Questions on new implementation #114

yeliu918 · 2021-03-16T18:07:32Z

Hi,
Nice work on the new performance!
I saw you mentioned that the new model is trained on new training data combined with your original training data.
I have some confusion here.

How do you get the "nq-adv-hn-train.json"? Does the gold and hard_negative is retrieved from pre-trained DPR model rather than BM25? And which pre-trained DPR model does you use? Is that the "single-adv-hn.nq.bert-base-encoder"?
If I use new training data "nq-adv-hn-train.json" should I still use nq-train.json to get your performance? If I need, does that mean I need to add one BM25 hard_negative from nq-train.json?

vlad-karpukhin · 2021-03-16T20:00:51Z

Hi @yeliu918 ,

nq-adv-hn-train.json is obtained by using the original NQ trian set we provided but where hard negatives were obtained using DPR NQ model itself (checkpoint=checkpoint.retriever.single.nq.bert-base-encoder), not BM25.
single-adv-hn.nq.bert-base-encoder - is a checkpoint trained by concatenating the original NQ train data set we provided & this new dataset.
Yes, you should use both train datasets, please have a look at the "New model training combines two NQ datatsets:" example provided on the main readme page how to train with tow datasets.

yeliu918 · 2021-03-16T21:25:57Z

Hi @vlad-karpukhin,

Thanks for the clarification. It's very helpful!

yeliu918 · 2021-03-18T21:34:07Z

Hi @vlad-karpukhin,

Forget to ask you do you try the second step: using nq_train,nq_train_hn1 from scratch or from the checkpoints (checkpoint=checkpoint.retriever.single.nq.bert-base-encoder)? And how many more epochs did you train?

vlad-karpukhin · 2021-03-18T21:44:18Z

The new checkpoint 'single-adv-hn.nq.bert-base-encoder' is exactly the model that is trained from scratch on [nq_train,nq_train_hn1] combined dataset using the same params as our original model (i.e. trained for 40 epochs)

'data.retriever_results.nq.single-adv-hn.test' - is the NQ test set results from this model
'data.retriever.nq-adv-hn-train' - is the training data

And I've just added links to this model wikipedia embeddings.
Resource name = data.retriever_results.nq.single-adv-hn.wikipedia_passages

yeliu918 · 2021-03-18T23:03:45Z

Thanks for the clarification.

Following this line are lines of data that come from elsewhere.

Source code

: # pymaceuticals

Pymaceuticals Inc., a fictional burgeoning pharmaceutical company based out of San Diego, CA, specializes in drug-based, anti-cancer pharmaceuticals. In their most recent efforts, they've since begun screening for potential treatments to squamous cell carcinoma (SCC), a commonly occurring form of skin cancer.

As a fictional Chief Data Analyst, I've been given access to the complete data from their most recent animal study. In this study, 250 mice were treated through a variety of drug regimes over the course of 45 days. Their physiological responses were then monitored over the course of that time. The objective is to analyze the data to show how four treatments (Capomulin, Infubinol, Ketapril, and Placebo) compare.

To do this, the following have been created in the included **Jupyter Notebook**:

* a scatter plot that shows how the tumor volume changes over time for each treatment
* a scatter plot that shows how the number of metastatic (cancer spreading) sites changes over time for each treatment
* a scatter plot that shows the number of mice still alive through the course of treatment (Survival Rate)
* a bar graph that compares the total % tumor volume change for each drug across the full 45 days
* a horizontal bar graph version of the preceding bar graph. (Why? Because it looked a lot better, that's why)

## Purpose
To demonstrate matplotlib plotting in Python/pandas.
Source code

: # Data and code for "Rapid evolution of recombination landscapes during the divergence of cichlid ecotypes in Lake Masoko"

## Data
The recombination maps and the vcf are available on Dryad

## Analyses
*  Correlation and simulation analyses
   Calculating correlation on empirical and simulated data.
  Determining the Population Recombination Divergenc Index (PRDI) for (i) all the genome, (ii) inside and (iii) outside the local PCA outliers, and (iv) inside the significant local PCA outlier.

May I ask you why you train the model from scratch rather than further training from the "single.nq.bert-base-encoder" checkpoint? Because I think it may lead to better performance.

vlad-karpukhin · 2021-03-18T23:53:09Z

I tried both ways in a lot of different combinations including re-indexing the entire wikipedia index during training and mining new hard negatives (during training) and got more or less same results.
Training from scratch on both datasets is a little bit better overall.

yeliu918 · 2021-03-19T02:32:33Z

Hi @vlad-karpukhin,

Thank you a lot for letting me know that.
I saw the gold passage in "nq-adv-hn-train" is gold one from NQ dataset, so it is as same as that in "nq_train".
So why do you use gold passage, BM25 negative passage and DPR negative passage in each training example. Rather than double the training example with the gold passage and DPR negative passage?

And Why the "nq-adv-hn-train" has 69639 examples, while "nq_train" has 58880 (same as in paper). And all the score of the gold passage is 1000. Does that means it is from the "context" in the "gold_passages_info"?

vlad-karpukhin · 2021-03-19T04:30:41Z

"I saw the gold passage in "nq-adv-hn-train" is gold one from NQ dataset, so it is as same as that in "nq_train". -why should they be different?

"So why do you use gold passage, BM25 negative passage and DPR negative passage in each training example. Rather than double the training example with the gold passage and DPR negative passage?" - you can try to train on nq-adv-hn-train only from scratch and let me know the result.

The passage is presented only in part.